Task instructions => Check every line of the data below for the word "management". Copy the ones that have it.

Exercise inputs =>

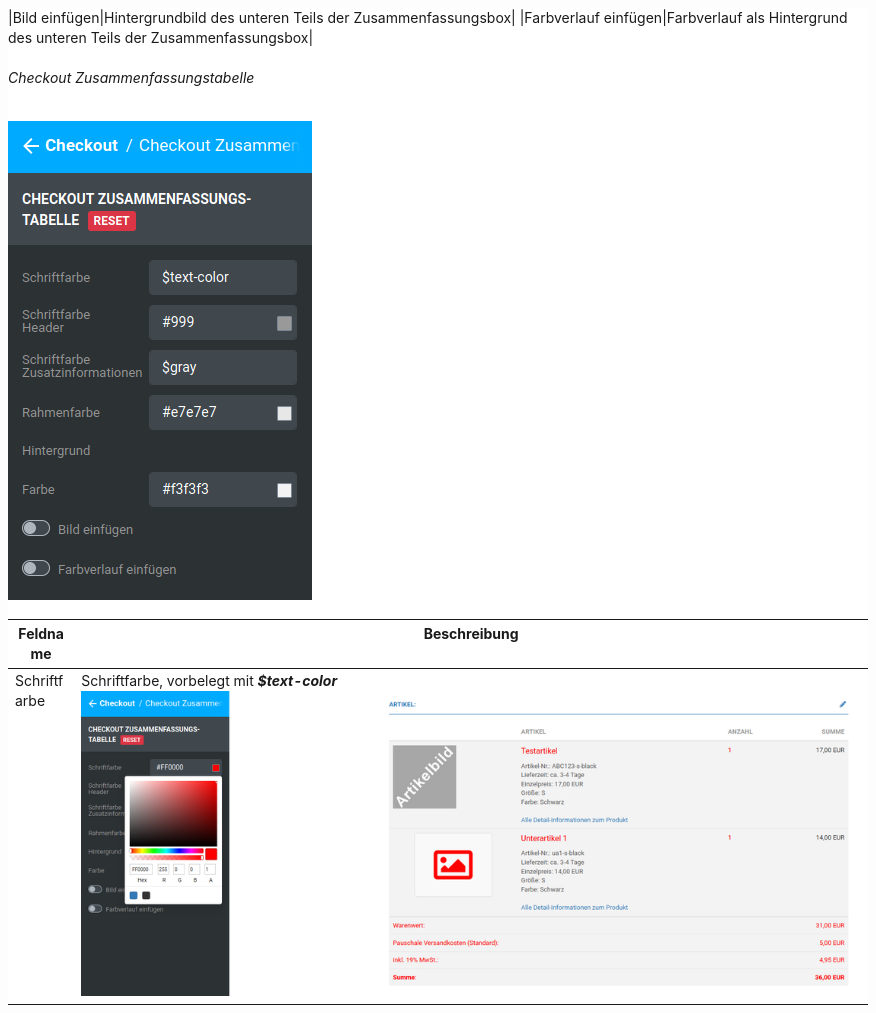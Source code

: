 |Bild einfügen|Hintergrundbild des unteren Teils der Zusammenfassungsbox|
|Farbverlauf einfügen|Farbverlauf als Hintergrund des unteren Teils der Zusammenfassungsbox|

###### Checkout Zusammenfassungstabelle

![](../Bilder/styleedit4/se4_0127_BereicheCheckoutCheckoutZusammenfassungstabelle.png "Einstellungen unter _**Bereiche / Checkout / Checkout Zusammenfassungstabelle**_")

|Feldname|Beschreibung|
|--------|------------|
|Schriftfarbe|Schriftfarbe, vorbelegt mit _**$text-color**_![](../Bilder/styleedit4/se4_0128_CheckoutCheckoutZusammenfassungstabelleSchriftfarbe.png "Schriftfarbe rot (#FF0000)")|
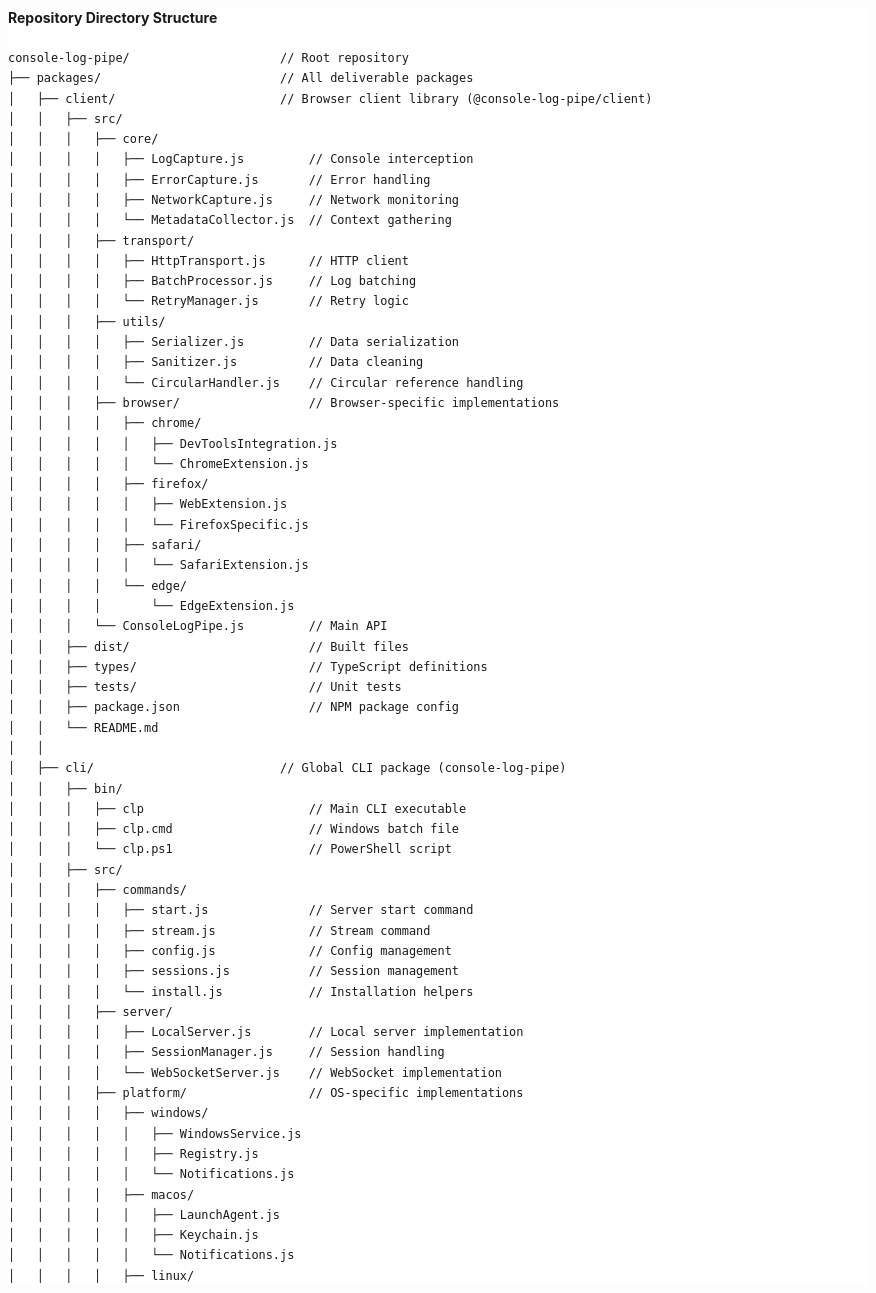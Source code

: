 #### Repository Directory Structure
```
console-log-pipe/                     // Root repository
├── packages/                         // All deliverable packages
│   ├── client/                       // Browser client library (@console-log-pipe/client)
│   │   ├── src/
│   │   │   ├── core/
│   │   │   │   ├── LogCapture.js         // Console interception
│   │   │   │   ├── ErrorCapture.js       // Error handling
│   │   │   │   ├── NetworkCapture.js     // Network monitoring
│   │   │   │   └── MetadataCollector.js  // Context gathering
│   │   │   ├── transport/
│   │   │   │   ├── HttpTransport.js      // HTTP client
│   │   │   │   ├── BatchProcessor.js     // Log batching
│   │   │   │   └── RetryManager.js       // Retry logic
│   │   │   ├── utils/
│   │   │   │   ├── Serializer.js         // Data serialization
│   │   │   │   ├── Sanitizer.js          // Data cleaning
│   │   │   │   └── CircularHandler.js    // Circular reference handling
│   │   │   ├── browser/                  // Browser-specific implementations
│   │   │   │   ├── chrome/
│   │   │   │   │   ├── DevToolsIntegration.js
│   │   │   │   │   └── ChromeExtension.js
│   │   │   │   ├── firefox/
│   │   │   │   │   ├── WebExtension.js
│   │   │   │   │   └── FirefoxSpecific.js
│   │   │   │   ├── safari/
│   │   │   │   │   └── SafariExtension.js
│   │   │   │   └── edge/
│   │   │   │       └── EdgeExtension.js
│   │   │   └── ConsoleLogPipe.js         // Main API
│   │   ├── dist/                         // Built files
│   │   ├── types/                        // TypeScript definitions
│   │   ├── tests/                        // Unit tests
│   │   ├── package.json                  // NPM package config
│   │   └── README.md
│   │
│   ├── cli/                          // Global CLI package (console-log-pipe)
│   │   ├── bin/
│   │   │   ├── clp                       // Main CLI executable
│   │   │   ├── clp.cmd                   // Windows batch file
│   │   │   └── clp.ps1                   // PowerShell script
│   │   ├── src/
│   │   │   ├── commands/
│   │   │   │   ├── start.js              // Server start command
│   │   │   │   ├── stream.js             // Stream command
│   │   │   │   ├── config.js             // Config management
│   │   │   │   ├── sessions.js           // Session management
│   │   │   │   └── install.js            // Installation helpers
│   │   │   ├── server/
│   │   │   │   ├── LocalServer.js        // Local server implementation
│   │   │   │   ├── SessionManager.js     // Session handling
│   │   │   │   └── WebSocketServer.js    // WebSocket implementation
│   │   │   ├── platform/                 // OS-specific implementations
│   │   │   │   ├── windows/
│   │   │   │   │   ├── WindowsService.js
│   │   │   │   │   ├── Registry.js
│   │   │   │   │   └── Notifications.js
│   │   │   │   ├── macos/
│   │   │   │   │   ├── LaunchAgent.js
│   │   │   │   │   ├── Keychain.js
│   │   │   │   │   └── Notifications.js
│   │   │   │   ├── linux/
```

Solution for this problem =>
│   │   │   │   ├── config.js             // Config management
│   │   │   │   ├── sessions.js           // Session management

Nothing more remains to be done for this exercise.